BEGIN

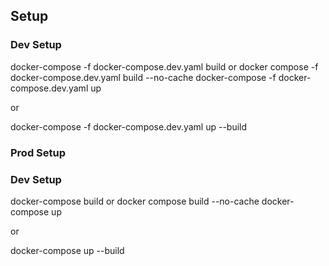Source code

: ## Setup

### Dev Setup
docker-compose -f docker-compose.dev.yaml build
or
docker compose -f docker-compose.dev.yaml build --no-cache
docker-compose -f docker-compose.dev.yaml up

or

docker-compose -f docker-compose.dev.yaml up --build


### Prod Setup

### Dev Setup
docker-compose build
or
docker compose build --no-cache
docker-compose up

or

docker-compose up --build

END

» **What you need to do**:
Dropping every picture, restate the material word for word.

» **Response box**:
Source code

: ## Setup

### Dev Setup
docker-compose -f docker-compose.dev.yaml build
or
docker compose -f docker-compose.dev.yaml build --no-cache
docker-compose -f docker-compose.dev.yaml up

or

docker-compose -f docker-compose.dev.yaml up --build


### Prod Setup

### Dev Setup
docker-compose build
or
docker compose build --no-cache
docker-compose up

or

docker-compose up --build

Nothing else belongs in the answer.